## BRIEF
Take from the material every line containing the string "random" and copy it.

==*==

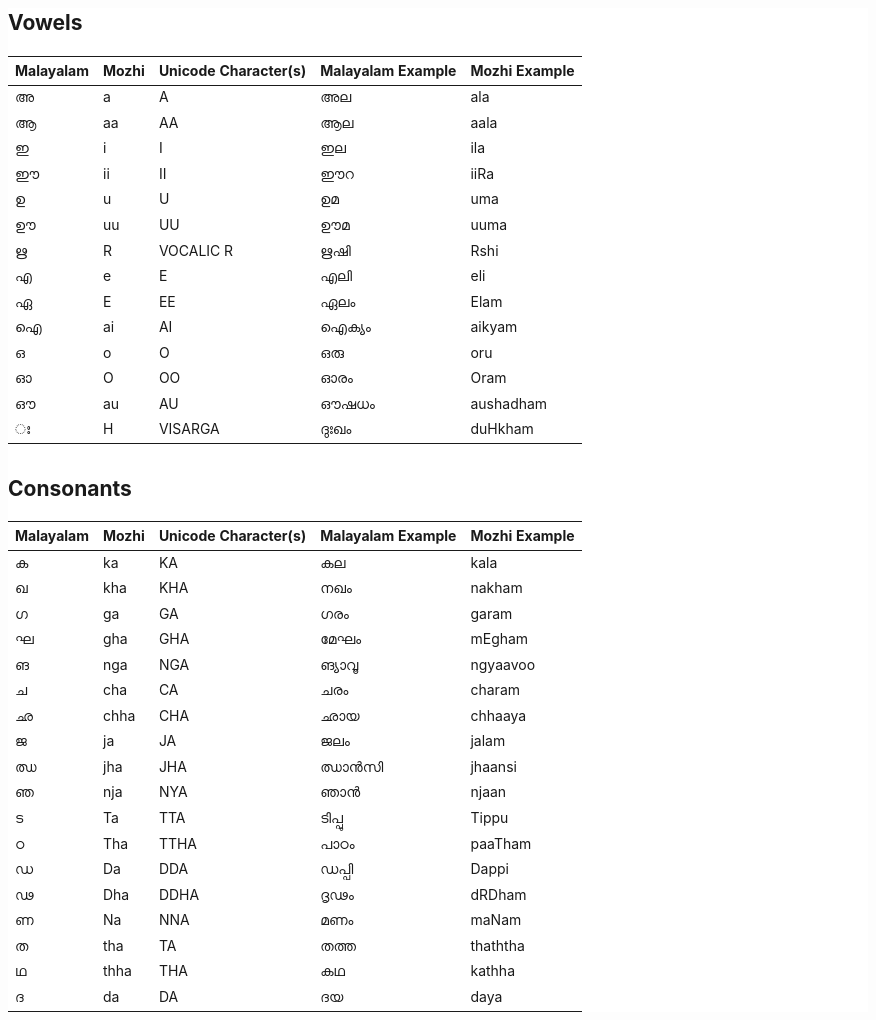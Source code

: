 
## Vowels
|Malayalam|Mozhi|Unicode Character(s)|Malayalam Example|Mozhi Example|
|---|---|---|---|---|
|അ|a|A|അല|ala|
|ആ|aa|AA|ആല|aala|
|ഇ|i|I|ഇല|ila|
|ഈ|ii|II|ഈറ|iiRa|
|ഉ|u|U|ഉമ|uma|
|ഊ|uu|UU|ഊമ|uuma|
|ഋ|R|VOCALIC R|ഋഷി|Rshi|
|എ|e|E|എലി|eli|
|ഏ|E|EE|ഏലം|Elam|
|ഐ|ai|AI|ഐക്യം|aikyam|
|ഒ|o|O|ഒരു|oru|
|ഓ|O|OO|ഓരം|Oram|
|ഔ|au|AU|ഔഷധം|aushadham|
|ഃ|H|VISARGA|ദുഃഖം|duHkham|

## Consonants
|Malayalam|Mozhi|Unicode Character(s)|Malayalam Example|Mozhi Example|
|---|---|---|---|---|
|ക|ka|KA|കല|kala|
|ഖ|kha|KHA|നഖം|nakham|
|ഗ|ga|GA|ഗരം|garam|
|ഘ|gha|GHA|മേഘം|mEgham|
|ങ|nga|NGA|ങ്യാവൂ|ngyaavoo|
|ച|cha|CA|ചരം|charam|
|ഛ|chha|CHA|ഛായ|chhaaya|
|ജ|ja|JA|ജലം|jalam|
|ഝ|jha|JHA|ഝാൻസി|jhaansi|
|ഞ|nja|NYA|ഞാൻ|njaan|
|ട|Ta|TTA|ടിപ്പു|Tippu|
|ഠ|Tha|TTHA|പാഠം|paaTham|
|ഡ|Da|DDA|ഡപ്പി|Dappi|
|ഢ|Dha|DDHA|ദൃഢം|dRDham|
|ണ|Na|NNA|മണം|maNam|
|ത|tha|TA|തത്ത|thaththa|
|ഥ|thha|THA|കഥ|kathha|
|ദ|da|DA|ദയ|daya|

==*==

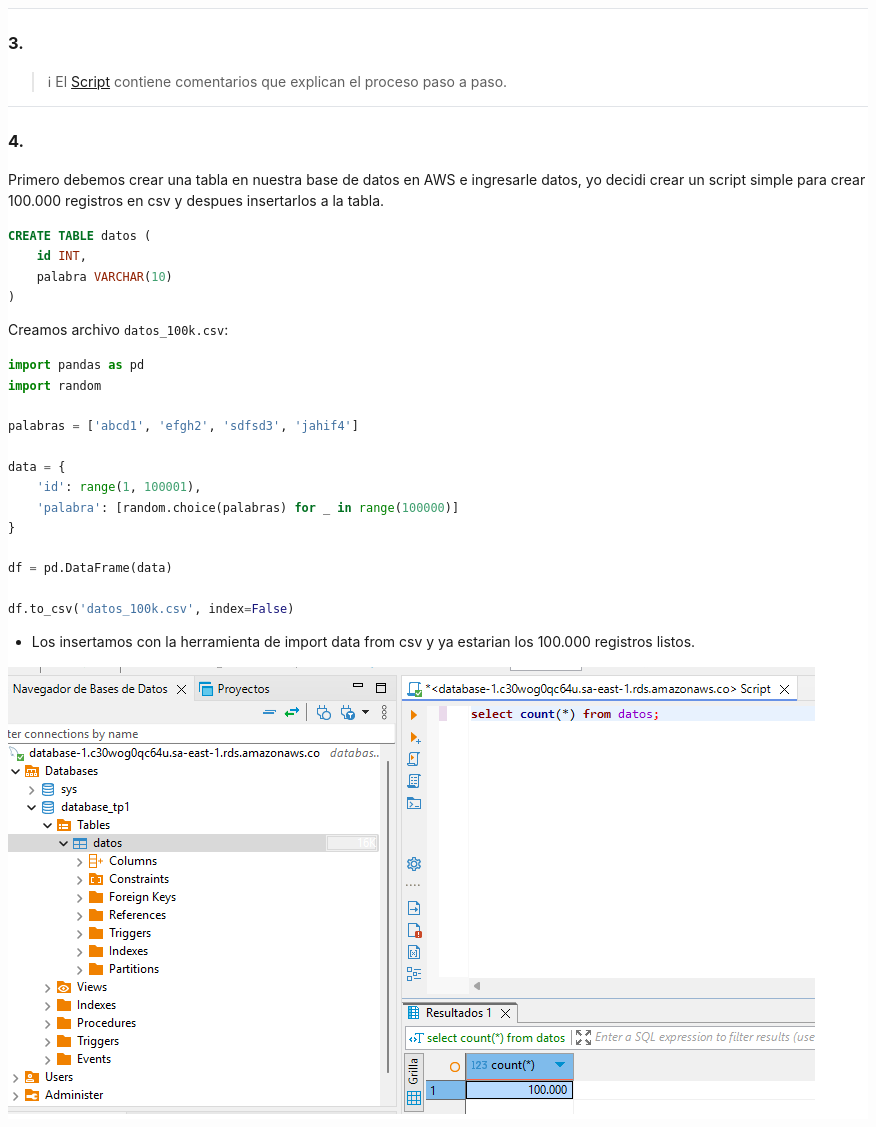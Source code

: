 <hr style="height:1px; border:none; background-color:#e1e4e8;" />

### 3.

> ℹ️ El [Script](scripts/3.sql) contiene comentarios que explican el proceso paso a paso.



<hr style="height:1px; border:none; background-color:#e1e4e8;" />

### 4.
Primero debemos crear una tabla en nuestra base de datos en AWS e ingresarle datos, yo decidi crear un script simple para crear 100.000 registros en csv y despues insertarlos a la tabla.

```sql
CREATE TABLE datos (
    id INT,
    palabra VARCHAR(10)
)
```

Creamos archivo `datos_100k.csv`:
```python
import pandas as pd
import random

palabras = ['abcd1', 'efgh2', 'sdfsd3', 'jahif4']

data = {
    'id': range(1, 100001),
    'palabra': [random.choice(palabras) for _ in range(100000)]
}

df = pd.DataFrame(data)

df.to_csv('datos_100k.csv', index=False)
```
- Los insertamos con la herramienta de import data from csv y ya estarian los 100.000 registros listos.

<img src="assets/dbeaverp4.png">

==*==

## RESULT OF THE EXERCISE
import random
    'palabra': [random.choice(palabras) for _ in range(100000)]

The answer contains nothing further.